The Oxley expedition is south-westerly of Bathurst

6th July 1817

Sunday 6th July 1817: Considering the small quantity of provisions we are now in possession of, the great distance we are from any resource, being about 350 or 370 miles south-westerly of Bathurst, and the rivulet still continuing to run westerly although very slow, Mr. Oxley has resolved to halt at this spot the whole of this week, during which period our horses would recruit their strength, and their backs, which are much galled, should be attended to in order to heal them. And considering he would act up more fully to the spirit and tenor of the instructions he has received to continue the journey westward on horseback.

Naturally concluding that the river would terminate and totally cease to run, being spent in low lands in the course of a distance of 70 miles westerly (which he calculating upon advancing in 3 days), or that it ended in an open lake, he was the more desirous of continuing his route westerly for 3 days if possible, because that distance would enable him to cross the parallel of latitude and the meridian of longitude of a part of the country the[p255] coast of which has been but very imperfectly surveyed, and hence has given rise to the possibility of the embouchure of a river or rivers there.
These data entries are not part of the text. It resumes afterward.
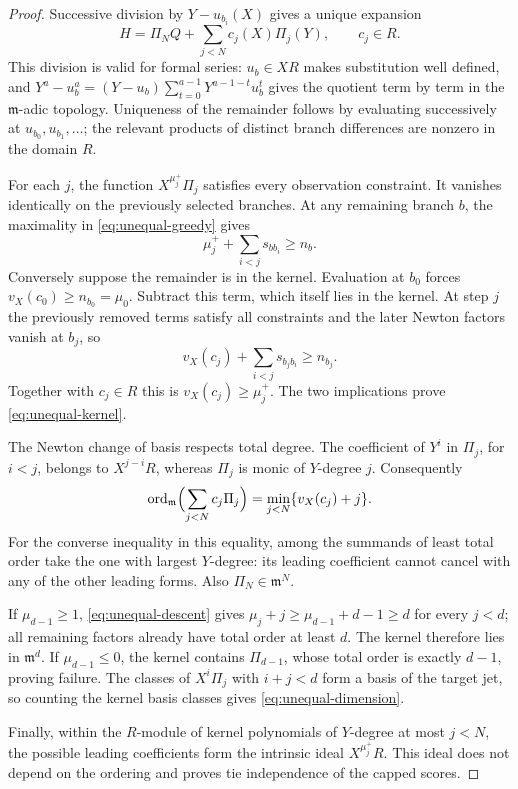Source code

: \begin{proof}
Successive division by $Y-u_{b_i}(X)$ gives a unique expansion
\[
 H=\Pi_N Q+\sum_{j<N}c_j(X)\Pi_j(Y),\qquad c_j\in R.
\]
This division is valid for formal series: $u_b\in XR$ makes substitution
well defined, and
$Y^a-u_b^a=(Y-u_b)\sum_{t=0}^{a-1}Y^{a-1-t}u_b^t$ gives the quotient term by
term in the $\mathfrak m$-adic topology.  Uniqueness of the remainder follows
by evaluating successively at $u_{b_0},u_{b_1},\ldots$; the relevant products
of distinct branch differences are nonzero in the domain $R$.

For each $j$, the function $X^{\mu_j^+}\Pi_j$ satisfies every observation
constraint.  It vanishes identically on the previously selected branches.
At any remaining branch $b$, the maximality in
\eqref{eq:unequal-greedy} gives
\[
 \mu_j^+ +\sum_{i<j}s_{bb_i}\ge n_b.
\]
Conversely suppose the remainder is in the kernel.  Evaluation at $b_0$
forces $v_X(c_0)\ge n_{b_0}=\mu_0$.  Subtract this term, which itself lies
in the kernel.  At step $j$ the previously removed terms satisfy all
constraints and the later Newton factors vanish at $b_j$, so
\[
 v_X(c_j)+\sum_{i<j}s_{b_jb_i}\ge n_{b_j}.
\]
Together with $c_j\in R$ this is $v_X(c_j)\ge\mu_j^+$.  The two implications
prove \eqref{eq:unequal-kernel}.

The Newton change of basis respects total degree.  The coefficient of $Y^i$
in $\Pi_j$, for $i<j$, belongs to $X^{j-i}R$, whereas $\Pi_j$ is monic of
$Y$-degree $j$.  Consequently
\[
 \operatorname{ord}_{\mathfrak m}\Bigl(\sum_{j<N}c_j\Pi_j\Bigr)
   =\min_{j<N}\{v_X(c_j)+j\}.
\]
For the converse inequality in this equality, among the summands of least
total order take the one with largest $Y$-degree: its leading coefficient
cannot cancel with any of the other leading forms.  Also
$\Pi_N\in\mathfrak m^N$.

If $\mu_{d-1}\ge1$, \eqref{eq:unequal-descent} gives
$\mu_j+j\ge\mu_{d-1}+d-1\ge d$ for every $j<d$; all remaining factors already
have total order at least $d$.  The kernel therefore lies in
$\mathfrak m^d$.  If $\mu_{d-1}\le0$, the kernel contains $\Pi_{d-1}$, whose
total order is exactly $d-1$, proving failure.  The classes of
$X^i\Pi_j$ with $i+j<d$ form a basis of the target jet, so counting the
kernel basis classes gives \eqref{eq:unequal-dimension}.

Finally, within the $R$-module of kernel polynomials of $Y$-degree at most
$j<N$, the possible leading coefficients form the intrinsic ideal
$X^{\mu_j^+}R$.  This ideal does not depend on the ordering and proves
tie independence of the capped scores.
\end{proof}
Mr. Oxley therefore prepared himself to leave us for a week, taking with him two of the party, with bedding and provisions for that period, intending to leave us to-morrow morning.

A serviceable packhorse which had been badly strained in the loins was reported to us to have died in the course of the last night, reducing our number to 11, this being the third horse that has died in the course of the expedition, and from singular causes. ((Source: Ida Lee’s Early Explorers in Australia p254))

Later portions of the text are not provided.